Geneva (Switzerland) – February 27, 2020 (travelindex.com) – IATA warns it is “premature” to estimate what the potential losses would mean for global profitability. Airlines in Asia-Pacific could suffer a potential 13% full-year loss in passenger demand as a result of the coronavirus (Covid-19) outbreak.
That is according to the latest analysis from the International Air Transport Association (IATA), which has revised its forecast figures for the region from an expected 4.8% growth increase to an 8.2% full-year contraction, compared to 2019 figures.
Such a scenario would result in a $27.8 billion revenue loss for Asia-Pacific carriers in 2020. The majority of that would be carried by airlines registered in China, with $12.8 billion lost in that domestic market alone.
IATA analysis predicts that in the same instance, carriers outside Asia-Pacific would lose $1.5 billion in revenue if the fall in demand is limited to markets linked to China.
Airlines and governments are in this together. We have a public health emergency, and we must try everything to keep it from becoming an economic crisis
That would bring total global lost revenue to $29.3 billion (5% lower passenger revenues compared to IATA’s forecast in December) and represent a 4.7% hit to global demand.
In December, IATA forecast global RPK growth of 4.1%, meaning such a loss would more than eliminate expected growth this year, resulting in a 0.6% global contraction in passenger demand for 2020.
“These are challenging times for the global air transport industry. Stopping the spread of the virus is the top priority,” said Alexandre de Juniac, IATA’s Director General and CEO.
“Airlines are following the guidance of the World Health Organization (WHO) and other public health authorities to keep passengers safe, the world connected, and the virus contained.
“The sharp downturn in demand as a result of Covid-19 will have a financial impact on airlines—severe for those particularly exposed to the China market.

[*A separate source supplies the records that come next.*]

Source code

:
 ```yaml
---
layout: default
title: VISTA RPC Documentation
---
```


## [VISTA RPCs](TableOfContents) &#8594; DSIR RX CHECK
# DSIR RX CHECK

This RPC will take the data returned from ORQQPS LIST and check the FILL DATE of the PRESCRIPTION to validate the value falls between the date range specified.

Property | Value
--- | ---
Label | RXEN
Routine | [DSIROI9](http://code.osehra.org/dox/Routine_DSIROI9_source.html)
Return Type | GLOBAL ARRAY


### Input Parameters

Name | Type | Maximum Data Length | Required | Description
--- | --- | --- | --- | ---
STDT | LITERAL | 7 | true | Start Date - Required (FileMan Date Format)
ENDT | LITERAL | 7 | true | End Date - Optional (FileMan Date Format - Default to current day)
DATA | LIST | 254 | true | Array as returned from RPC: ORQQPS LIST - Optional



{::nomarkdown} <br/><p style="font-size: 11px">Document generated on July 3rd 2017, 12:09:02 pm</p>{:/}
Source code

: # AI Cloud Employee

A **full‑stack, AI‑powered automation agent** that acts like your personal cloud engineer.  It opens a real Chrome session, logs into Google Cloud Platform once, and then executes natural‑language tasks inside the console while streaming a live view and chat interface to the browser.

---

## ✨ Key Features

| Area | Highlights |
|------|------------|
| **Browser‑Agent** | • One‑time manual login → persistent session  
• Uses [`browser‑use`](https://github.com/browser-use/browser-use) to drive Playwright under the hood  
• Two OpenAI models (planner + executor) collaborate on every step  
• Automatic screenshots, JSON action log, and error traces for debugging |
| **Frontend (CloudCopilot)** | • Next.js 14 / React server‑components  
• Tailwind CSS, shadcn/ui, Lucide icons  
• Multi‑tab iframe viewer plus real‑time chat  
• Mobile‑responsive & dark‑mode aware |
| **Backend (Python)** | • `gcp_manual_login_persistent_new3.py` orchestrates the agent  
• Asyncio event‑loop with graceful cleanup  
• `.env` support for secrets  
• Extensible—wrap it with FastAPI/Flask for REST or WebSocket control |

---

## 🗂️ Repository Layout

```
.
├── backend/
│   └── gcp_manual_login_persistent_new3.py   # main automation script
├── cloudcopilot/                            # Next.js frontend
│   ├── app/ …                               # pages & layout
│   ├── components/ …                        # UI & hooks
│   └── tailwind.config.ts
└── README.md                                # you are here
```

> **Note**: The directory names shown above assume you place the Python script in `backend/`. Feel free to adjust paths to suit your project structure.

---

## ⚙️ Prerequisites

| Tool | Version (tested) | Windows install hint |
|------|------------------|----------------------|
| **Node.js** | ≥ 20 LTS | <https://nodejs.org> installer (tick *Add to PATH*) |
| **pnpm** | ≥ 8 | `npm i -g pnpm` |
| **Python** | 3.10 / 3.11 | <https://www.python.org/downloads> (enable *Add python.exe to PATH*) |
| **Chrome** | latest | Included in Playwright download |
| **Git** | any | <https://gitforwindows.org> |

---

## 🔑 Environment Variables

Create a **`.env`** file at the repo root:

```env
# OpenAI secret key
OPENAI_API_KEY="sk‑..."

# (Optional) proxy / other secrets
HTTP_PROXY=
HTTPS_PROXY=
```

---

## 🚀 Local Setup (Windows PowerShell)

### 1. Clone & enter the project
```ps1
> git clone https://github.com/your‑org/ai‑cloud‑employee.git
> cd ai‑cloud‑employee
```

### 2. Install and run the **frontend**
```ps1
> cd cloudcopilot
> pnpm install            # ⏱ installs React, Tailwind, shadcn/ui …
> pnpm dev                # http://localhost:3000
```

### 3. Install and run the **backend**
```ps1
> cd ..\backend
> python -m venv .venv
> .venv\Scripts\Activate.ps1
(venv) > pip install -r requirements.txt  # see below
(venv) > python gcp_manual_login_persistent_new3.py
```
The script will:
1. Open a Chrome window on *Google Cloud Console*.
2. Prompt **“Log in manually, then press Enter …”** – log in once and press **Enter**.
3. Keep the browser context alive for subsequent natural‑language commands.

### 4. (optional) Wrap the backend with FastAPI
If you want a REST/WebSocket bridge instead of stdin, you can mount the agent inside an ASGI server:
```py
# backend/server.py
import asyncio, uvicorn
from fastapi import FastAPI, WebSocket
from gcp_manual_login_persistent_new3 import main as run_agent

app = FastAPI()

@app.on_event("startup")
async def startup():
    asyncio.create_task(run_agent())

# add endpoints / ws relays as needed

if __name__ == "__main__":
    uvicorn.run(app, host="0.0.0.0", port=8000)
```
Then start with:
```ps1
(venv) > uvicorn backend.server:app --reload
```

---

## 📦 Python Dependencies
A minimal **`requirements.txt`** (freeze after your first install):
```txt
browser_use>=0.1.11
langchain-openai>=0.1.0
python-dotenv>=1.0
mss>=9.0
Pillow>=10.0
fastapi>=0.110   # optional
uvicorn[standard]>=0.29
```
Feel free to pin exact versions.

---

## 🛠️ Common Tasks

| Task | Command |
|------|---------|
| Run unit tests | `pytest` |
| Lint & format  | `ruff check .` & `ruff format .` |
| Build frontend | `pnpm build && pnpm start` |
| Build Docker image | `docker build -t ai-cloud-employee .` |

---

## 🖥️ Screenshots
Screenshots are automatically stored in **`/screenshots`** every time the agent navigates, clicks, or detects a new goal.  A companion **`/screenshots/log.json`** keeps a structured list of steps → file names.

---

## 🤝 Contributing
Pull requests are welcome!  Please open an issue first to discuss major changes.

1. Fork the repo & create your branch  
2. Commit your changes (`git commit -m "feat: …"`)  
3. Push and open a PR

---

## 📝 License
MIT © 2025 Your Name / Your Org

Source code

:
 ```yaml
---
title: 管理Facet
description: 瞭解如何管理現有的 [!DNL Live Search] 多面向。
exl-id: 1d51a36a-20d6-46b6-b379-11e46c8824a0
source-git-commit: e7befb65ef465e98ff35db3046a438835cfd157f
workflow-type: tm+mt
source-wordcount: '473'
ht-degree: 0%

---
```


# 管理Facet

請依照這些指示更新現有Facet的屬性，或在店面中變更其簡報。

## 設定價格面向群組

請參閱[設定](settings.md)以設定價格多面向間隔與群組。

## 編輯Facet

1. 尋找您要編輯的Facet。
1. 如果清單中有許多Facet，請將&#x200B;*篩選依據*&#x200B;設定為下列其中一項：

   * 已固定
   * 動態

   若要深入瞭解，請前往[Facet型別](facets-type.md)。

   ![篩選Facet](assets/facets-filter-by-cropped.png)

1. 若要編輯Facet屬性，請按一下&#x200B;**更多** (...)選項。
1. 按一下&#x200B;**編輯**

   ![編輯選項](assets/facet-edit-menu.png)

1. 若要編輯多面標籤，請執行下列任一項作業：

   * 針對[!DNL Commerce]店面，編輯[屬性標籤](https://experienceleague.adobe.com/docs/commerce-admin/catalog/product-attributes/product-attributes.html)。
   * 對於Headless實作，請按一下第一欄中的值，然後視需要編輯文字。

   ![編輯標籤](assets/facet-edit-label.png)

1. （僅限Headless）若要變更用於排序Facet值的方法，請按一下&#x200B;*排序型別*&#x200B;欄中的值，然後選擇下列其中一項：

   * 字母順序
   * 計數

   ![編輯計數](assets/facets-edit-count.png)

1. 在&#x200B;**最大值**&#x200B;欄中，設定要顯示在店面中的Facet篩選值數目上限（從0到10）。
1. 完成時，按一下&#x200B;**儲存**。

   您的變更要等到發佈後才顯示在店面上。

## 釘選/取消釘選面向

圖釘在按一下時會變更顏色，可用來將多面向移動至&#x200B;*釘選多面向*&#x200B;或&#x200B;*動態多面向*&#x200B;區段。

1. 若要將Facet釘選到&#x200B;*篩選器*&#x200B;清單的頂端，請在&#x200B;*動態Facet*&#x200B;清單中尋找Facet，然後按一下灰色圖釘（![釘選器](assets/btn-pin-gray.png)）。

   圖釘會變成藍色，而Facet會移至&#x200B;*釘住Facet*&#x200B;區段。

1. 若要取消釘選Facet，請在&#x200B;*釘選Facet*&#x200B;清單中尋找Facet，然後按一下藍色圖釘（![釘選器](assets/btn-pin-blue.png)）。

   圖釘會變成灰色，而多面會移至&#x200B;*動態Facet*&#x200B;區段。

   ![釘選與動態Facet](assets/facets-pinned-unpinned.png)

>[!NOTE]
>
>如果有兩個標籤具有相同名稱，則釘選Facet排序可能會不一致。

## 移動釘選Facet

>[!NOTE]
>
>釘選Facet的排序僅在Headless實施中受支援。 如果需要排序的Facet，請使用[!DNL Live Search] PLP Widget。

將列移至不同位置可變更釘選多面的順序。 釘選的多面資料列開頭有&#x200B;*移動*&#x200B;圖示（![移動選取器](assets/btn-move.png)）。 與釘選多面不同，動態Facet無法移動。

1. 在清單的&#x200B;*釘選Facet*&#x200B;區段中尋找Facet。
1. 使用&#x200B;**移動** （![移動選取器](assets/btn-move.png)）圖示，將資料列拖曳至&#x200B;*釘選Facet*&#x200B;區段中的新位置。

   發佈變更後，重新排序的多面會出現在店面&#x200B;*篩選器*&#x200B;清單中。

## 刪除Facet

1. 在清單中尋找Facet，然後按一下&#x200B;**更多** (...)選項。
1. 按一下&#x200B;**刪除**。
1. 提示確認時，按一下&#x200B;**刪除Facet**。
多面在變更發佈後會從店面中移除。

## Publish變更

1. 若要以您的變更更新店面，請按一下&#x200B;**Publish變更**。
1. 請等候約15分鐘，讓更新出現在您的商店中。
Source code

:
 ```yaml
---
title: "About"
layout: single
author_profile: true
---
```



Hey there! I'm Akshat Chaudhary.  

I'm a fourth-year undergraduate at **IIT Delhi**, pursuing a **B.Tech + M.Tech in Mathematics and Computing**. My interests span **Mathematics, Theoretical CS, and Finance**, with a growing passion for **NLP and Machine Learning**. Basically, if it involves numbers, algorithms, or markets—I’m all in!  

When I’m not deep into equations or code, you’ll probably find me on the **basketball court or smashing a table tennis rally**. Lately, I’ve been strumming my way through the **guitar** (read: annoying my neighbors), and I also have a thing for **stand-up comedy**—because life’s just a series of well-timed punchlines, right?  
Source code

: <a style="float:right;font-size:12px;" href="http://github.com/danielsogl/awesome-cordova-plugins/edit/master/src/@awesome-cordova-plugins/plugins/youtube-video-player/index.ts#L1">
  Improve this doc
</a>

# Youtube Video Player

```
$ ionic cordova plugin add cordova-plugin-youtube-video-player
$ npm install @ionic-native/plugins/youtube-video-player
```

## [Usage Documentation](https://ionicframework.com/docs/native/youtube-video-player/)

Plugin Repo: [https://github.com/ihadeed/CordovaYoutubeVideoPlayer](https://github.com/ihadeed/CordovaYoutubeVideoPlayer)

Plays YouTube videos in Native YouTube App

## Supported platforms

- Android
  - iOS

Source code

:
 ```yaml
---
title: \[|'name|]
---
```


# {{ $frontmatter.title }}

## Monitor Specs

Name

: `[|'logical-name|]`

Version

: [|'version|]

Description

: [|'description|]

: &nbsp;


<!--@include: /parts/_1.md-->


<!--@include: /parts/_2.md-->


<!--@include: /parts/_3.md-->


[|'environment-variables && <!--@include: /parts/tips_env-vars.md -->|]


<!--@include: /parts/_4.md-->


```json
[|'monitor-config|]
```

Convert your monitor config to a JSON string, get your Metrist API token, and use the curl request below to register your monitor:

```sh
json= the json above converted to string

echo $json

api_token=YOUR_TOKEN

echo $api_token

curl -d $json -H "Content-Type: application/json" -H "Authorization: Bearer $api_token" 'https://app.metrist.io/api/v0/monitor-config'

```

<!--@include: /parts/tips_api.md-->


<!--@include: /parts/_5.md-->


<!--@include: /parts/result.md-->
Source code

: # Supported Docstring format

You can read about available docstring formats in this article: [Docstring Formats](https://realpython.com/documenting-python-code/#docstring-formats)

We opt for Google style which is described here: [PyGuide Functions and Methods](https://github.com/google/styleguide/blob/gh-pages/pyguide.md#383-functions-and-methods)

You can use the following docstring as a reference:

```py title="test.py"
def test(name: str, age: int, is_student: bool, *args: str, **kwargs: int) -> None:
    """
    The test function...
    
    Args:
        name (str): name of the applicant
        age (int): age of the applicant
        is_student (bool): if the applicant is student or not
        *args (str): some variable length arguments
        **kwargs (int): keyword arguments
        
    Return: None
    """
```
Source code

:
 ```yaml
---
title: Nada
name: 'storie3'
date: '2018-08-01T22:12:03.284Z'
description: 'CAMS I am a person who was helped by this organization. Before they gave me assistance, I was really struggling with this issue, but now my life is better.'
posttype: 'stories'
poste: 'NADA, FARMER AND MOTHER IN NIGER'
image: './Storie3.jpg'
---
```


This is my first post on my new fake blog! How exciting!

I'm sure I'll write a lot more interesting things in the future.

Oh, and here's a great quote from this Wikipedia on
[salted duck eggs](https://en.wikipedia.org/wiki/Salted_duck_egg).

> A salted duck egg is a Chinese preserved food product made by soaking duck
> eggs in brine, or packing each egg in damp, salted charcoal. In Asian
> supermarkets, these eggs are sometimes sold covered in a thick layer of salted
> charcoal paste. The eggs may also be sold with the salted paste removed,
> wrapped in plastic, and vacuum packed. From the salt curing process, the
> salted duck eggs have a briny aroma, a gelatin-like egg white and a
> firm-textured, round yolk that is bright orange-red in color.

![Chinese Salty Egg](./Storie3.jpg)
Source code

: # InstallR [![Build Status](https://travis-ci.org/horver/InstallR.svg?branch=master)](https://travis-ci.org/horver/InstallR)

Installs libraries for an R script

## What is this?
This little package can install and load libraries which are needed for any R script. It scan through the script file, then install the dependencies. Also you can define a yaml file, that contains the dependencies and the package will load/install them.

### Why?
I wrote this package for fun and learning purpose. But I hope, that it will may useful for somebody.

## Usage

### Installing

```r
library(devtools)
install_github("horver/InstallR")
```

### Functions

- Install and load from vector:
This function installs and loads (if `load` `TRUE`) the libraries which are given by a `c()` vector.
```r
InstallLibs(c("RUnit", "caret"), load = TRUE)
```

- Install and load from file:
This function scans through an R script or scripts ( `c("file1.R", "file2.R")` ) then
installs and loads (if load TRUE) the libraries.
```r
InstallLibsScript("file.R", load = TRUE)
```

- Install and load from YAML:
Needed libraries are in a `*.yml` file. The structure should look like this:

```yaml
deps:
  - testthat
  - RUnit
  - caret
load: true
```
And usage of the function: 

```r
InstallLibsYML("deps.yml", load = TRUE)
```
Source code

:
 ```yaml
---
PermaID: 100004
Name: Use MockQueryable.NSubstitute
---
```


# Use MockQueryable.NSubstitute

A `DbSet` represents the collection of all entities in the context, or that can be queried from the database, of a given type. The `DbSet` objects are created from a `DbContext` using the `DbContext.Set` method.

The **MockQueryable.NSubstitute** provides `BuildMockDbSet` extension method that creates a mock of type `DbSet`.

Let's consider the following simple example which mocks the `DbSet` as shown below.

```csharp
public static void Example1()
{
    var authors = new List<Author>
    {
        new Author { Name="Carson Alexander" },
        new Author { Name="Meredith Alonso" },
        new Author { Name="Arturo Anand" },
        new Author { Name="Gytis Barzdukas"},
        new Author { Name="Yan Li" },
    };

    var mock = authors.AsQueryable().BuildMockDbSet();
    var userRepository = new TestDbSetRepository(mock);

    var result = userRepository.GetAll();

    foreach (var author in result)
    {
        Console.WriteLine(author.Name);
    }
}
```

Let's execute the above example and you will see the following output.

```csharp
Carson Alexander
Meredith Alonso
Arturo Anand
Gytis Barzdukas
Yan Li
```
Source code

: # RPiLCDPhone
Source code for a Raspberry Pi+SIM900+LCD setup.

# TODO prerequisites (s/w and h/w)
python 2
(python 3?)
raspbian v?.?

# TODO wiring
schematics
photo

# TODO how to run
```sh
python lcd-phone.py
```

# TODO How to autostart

“We estimate that global traffic will be reduced by 4.7% by the virus, which could more than offset the growth we previously forecast.
“Airlines are making difficult decisions to cut capacity and in some cases routes. Lower fuel costs will help offset some of the lost revenue, but this will be a very tough year for airlines.”
IATA’s estimates are based on Covid-19 having a similar impact on demand to that of the SARS virus in 2003, which saw a 5.1% fall in RPKs for Asia-Pacific carriers.
However, the trade association for the world’s airlines added that it is “premature” to estimate what the possible revenue losses would mean for global profitability.
De Juniac called on governments to show leadership and follow international health regulations to ensure there is an effective global approach to containing the outbreak.
He added that providing financial relief to airlines struggling to economically maintain connectivity is also important.
“Airlines and governments are in this together. We have a public health emergency, and we must try everything to keep it from becoming an economic crisis,” said de Juniac.
“Relief on airport costs will help maintain vital air connectivity. Other governments should take good note and act quickly.”